DATA FOR THE TASK |
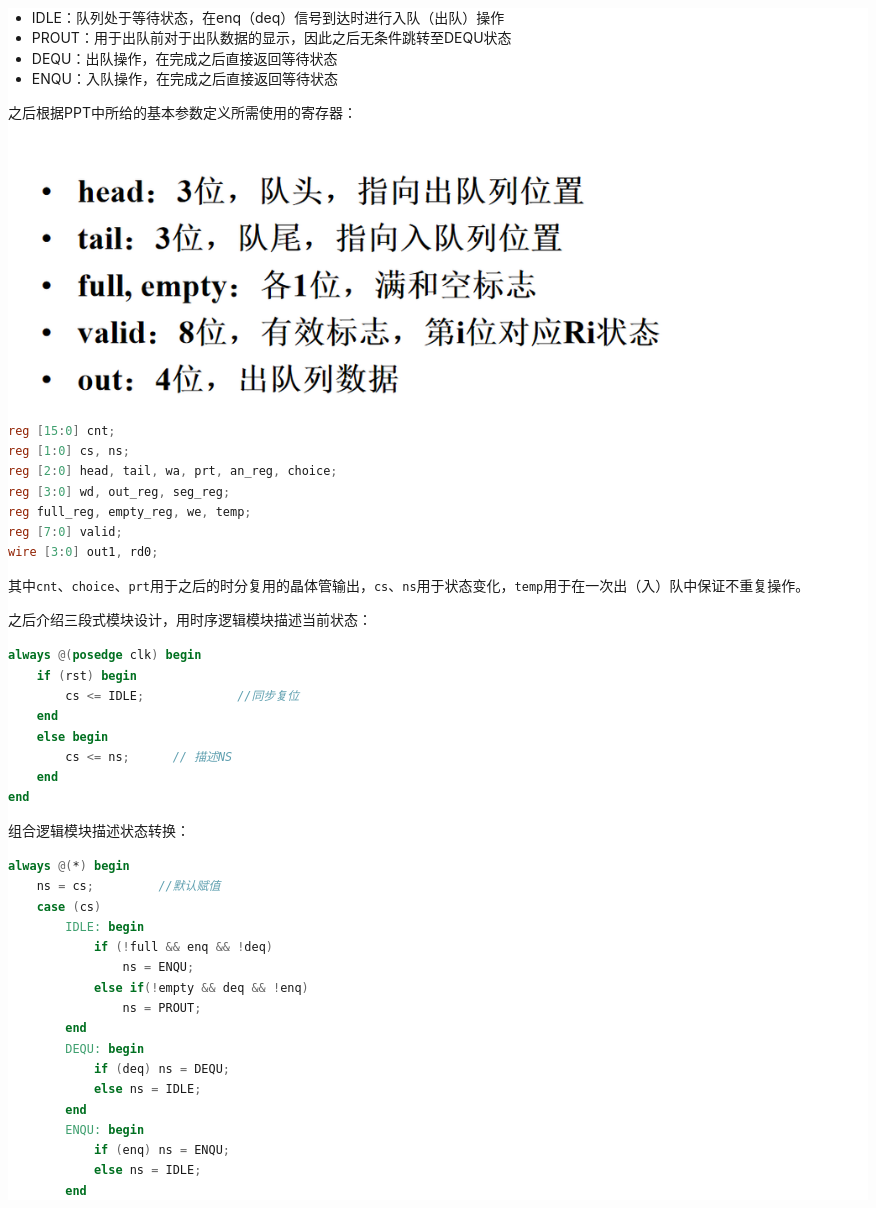 - IDLE：队列处于等待状态，在enq（deq）信号到达时进行入队（出队）操作
- PROUT：用于出队前对于出队数据的显示，因此之后无条件跳转至DEQU状态
- DEQU：出队操作，在完成之后直接返回等待状态
- ENQU：入队操作，在完成之后直接返回等待状态

之后根据PPT中所给的基本参数定义所需使用的寄存器：

![](./5.png)

```verilog
reg [15:0] cnt;
reg [1:0] cs, ns;
reg [2:0] head, tail, wa, prt, an_reg, choice;
reg [3:0] wd, out_reg, seg_reg;
reg full_reg, empty_reg, we, temp;
reg [7:0] valid;
wire [3:0] out1, rd0;
```

其中`cnt`、`choice`、`prt`用于之后的时分复用的晶体管输出，`cs`、`ns`用于状态变化，`temp`用于在一次出（入）队中保证不重复操作。

之后介绍三段式模块设计，用时序逻辑模块描述当前状态：

```verilog
always @(posedge clk) begin			
    if (rst) begin   
        cs <= IDLE;  	        //同步复位
    end
    else begin
        cs <= ns;      // 描述NS
    end
end
```

组合逻辑模块描述状态转换：

```verilog
always @(*) begin 
    ns = cs;	     //默认赋值
    case (cs)           
        IDLE: begin
            if (!full && enq && !deq) 
                ns = ENQU;
            else if(!empty && deq && !enq) 
                ns = PROUT;
        end 
        DEQU: begin
            if (deq) ns = DEQU;
            else ns = IDLE;           
        end
        ENQU: begin
            if (enq) ns = ENQU;
            else ns = IDLE; 
        end
```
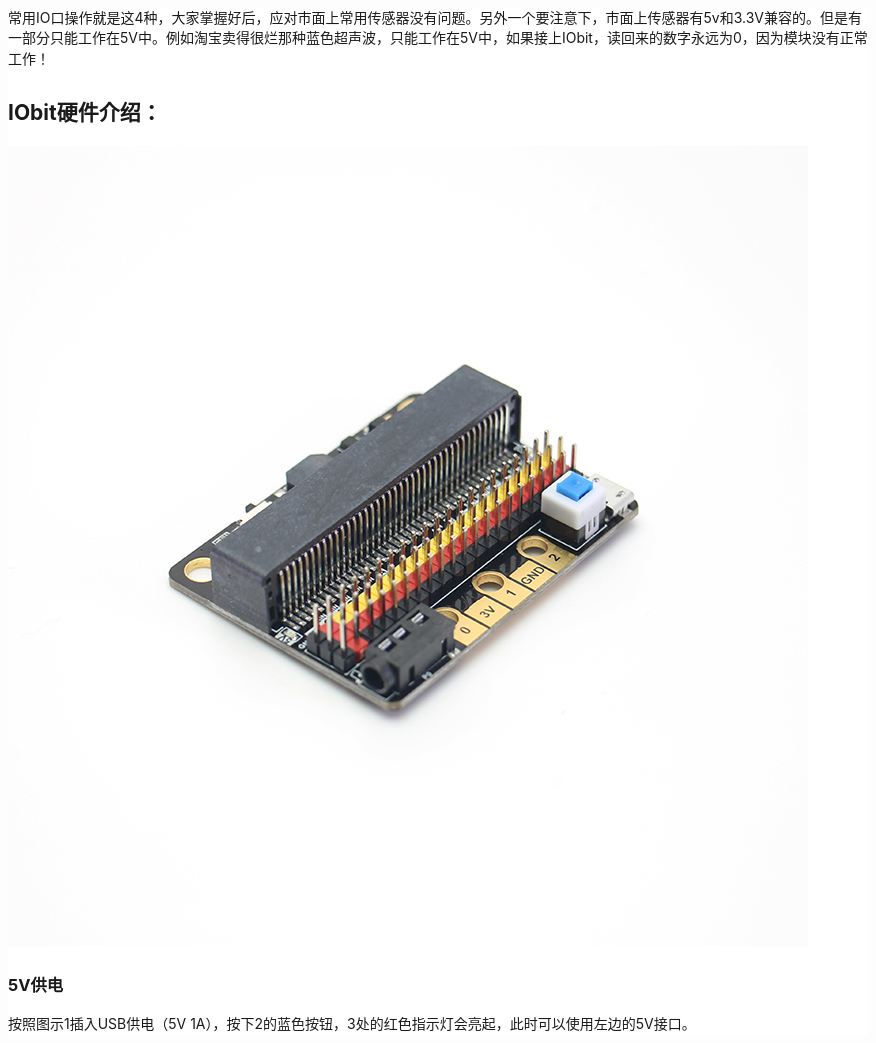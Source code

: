 常用IO口操作就是这4种，大家掌握好后，应对市面上常用传感器没有问题。另外一个要注意下，市面上传感器有5v和3.3V兼容的。但是有一部分只能工作在5V中。例如淘宝卖得很烂那种蓝色超声波，只能工作在5V中，如果接上IObit，读回来的数字永远为0，因为模块没有正常工作！   


## IObit硬件介绍：

![](./images/iobit2_2.jpg)

### 5V供电
按照图示1插入USB供电（5V 1A），按下2的蓝色按钮，3处的红色指示灯会亮起，此时可以使用左边的5V接口。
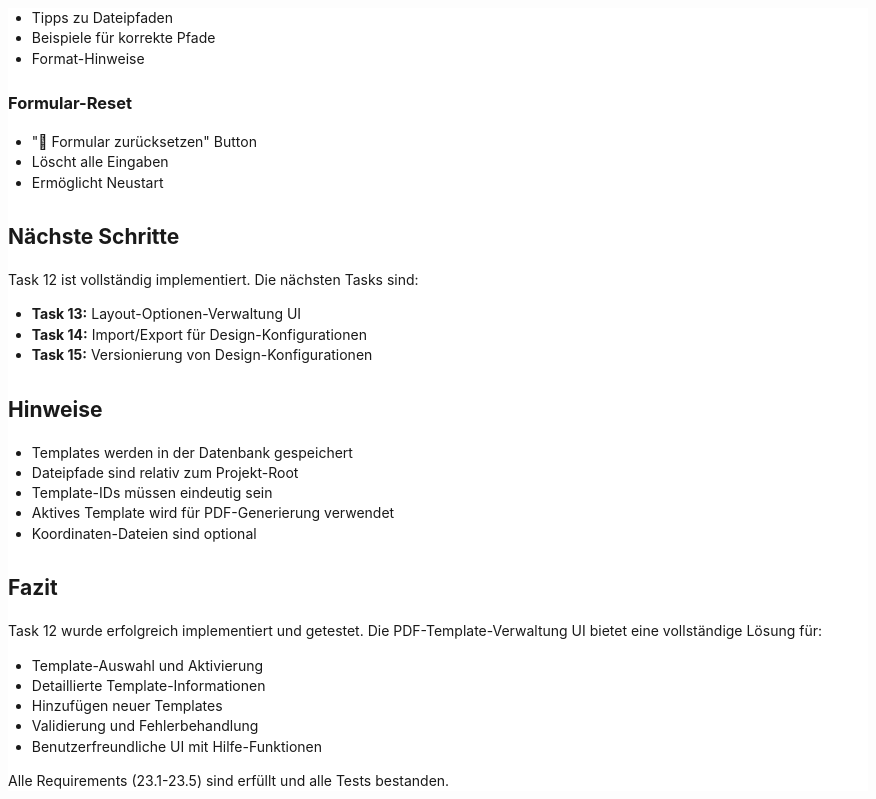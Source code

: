 - Tipps zu Dateipfaden
- Beispiele für korrekte Pfade
- Format-Hinweise

### Formular-Reset

- "🔄 Formular zurücksetzen" Button
- Löscht alle Eingaben
- Ermöglicht Neustart

## Nächste Schritte

Task 12 ist vollständig implementiert. Die nächsten Tasks sind:

- **Task 13:** Layout-Optionen-Verwaltung UI
- **Task 14:** Import/Export für Design-Konfigurationen
- **Task 15:** Versionierung von Design-Konfigurationen

## Hinweise

- Templates werden in der Datenbank gespeichert
- Dateipfade sind relativ zum Projekt-Root
- Template-IDs müssen eindeutig sein
- Aktives Template wird für PDF-Generierung verwendet
- Koordinaten-Dateien sind optional

## Fazit

Task 12 wurde erfolgreich implementiert und getestet. Die PDF-Template-Verwaltung UI bietet eine vollständige Lösung für:

- Template-Auswahl und Aktivierung
- Detaillierte Template-Informationen
- Hinzufügen neuer Templates
- Validierung und Fehlerbehandlung
- Benutzerfreundliche UI mit Hilfe-Funktionen

Alle Requirements (23.1-23.5) sind erfüllt und alle Tests bestanden.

WHAT YOU SHOULD DO |
Repeat every record above exactly. The pictures do not belong in the copy.

ANSWER FOR THIS EXERCISE |
 - IDLE：队列处于等待状态，在enq（deq）信号到达时进行入队（出队）操作
- PROUT：用于出队前对于出队数据的显示，因此之后无条件跳转至DEQU状态
- DEQU：出队操作，在完成之后直接返回等待状态
- ENQU：入队操作，在完成之后直接返回等待状态

之后根据PPT中所给的基本参数定义所需使用的寄存器：

![](./5.png)

```verilog
reg [15:0] cnt;
reg [1:0] cs, ns;
reg [2:0] head, tail, wa, prt, an_reg, choice;
reg [3:0] wd, out_reg, seg_reg;
reg full_reg, empty_reg, we, temp;
reg [7:0] valid;
wire [3:0] out1, rd0;
```

其中`cnt`、`choice`、`prt`用于之后的时分复用的晶体管输出，`cs`、`ns`用于状态变化，`temp`用于在一次出（入）队中保证不重复操作。

之后介绍三段式模块设计，用时序逻辑模块描述当前状态：

```verilog
always @(posedge clk) begin			
    if (rst) begin   
        cs <= IDLE;  	        //同步复位
    end
    else begin
        cs <= ns;      // 描述NS
    end
end
```

组合逻辑模块描述状态转换：

```verilog
always @(*) begin 
    ns = cs;	     //默认赋值
    case (cs)           
        IDLE: begin
            if (!full && enq && !deq) 
                ns = ENQU;
            else if(!empty && deq && !enq) 
                ns = PROUT;
        end 
        DEQU: begin
            if (deq) ns = DEQU;
            else ns = IDLE;           
        end
        ENQU: begin
            if (enq) ns = ENQU;
            else ns = IDLE; 
        end
```
Source code

: 常用IO口操作就是这4种，大家掌握好后，应对市面上常用传感器没有问题。另外一个要注意下，市面上传感器有5v和3.3V兼容的。但是有一部分只能工作在5V中。例如淘宝卖得很烂那种蓝色超声波，只能工作在5V中，如果接上IObit，读回来的数字永远为0，因为模块没有正常工作！   


## IObit硬件介绍：

![](./images/iobit2_2.jpg)

### 5V供电
按照图示1插入USB供电（5V 1A），按下2的蓝色按钮，3处的红色指示灯会亮起，此时可以使用左边的5V接口。
Source code

: - Tipps zu Dateipfaden
- Beispiele für korrekte Pfade
- Format-Hinweise

### Formular-Reset

- "🔄 Formular zurücksetzen" Button
- Löscht alle Eingaben
- Ermöglicht Neustart

## Nächste Schritte

Task 12 ist vollständig implementiert. Die nächsten Tasks sind:

- **Task 13:** Layout-Optionen-Verwaltung UI
- **Task 14:** Import/Export für Design-Konfigurationen
- **Task 15:** Versionierung von Design-Konfigurationen

## Hinweise

- Templates werden in der Datenbank gespeichert
- Dateipfade sind relativ zum Projekt-Root
- Template-IDs müssen eindeutig sein
- Aktives Template wird für PDF-Generierung verwendet
- Koordinaten-Dateien sind optional

## Fazit

Task 12 wurde erfolgreich implementiert und getestet. Die PDF-Template-Verwaltung UI bietet eine vollständige Lösung für:

- Template-Auswahl und Aktivierung
- Detaillierte Template-Informationen
- Hinzufügen neuer Templates
- Validierung und Fehlerbehandlung
- Benutzerfreundliche UI mit Hilfe-Funktionen

Alle Requirements (23.1-23.5) sind erfüllt und alle Tests bestanden.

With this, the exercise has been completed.